━━ Data under study ━━

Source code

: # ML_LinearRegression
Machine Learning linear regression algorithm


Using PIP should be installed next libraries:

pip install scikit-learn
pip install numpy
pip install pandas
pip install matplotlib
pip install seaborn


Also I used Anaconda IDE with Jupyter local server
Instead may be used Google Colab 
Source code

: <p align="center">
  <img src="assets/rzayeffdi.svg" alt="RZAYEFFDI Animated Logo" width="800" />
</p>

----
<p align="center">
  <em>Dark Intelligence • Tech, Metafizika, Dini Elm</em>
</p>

━━━

- **Instructions for the task**
Find every line in the records that has the word "used". Copy those lines.

- **Result for this task**
Also I used Anaconda IDE with Jupyter local server
Instead may be used Google Colab 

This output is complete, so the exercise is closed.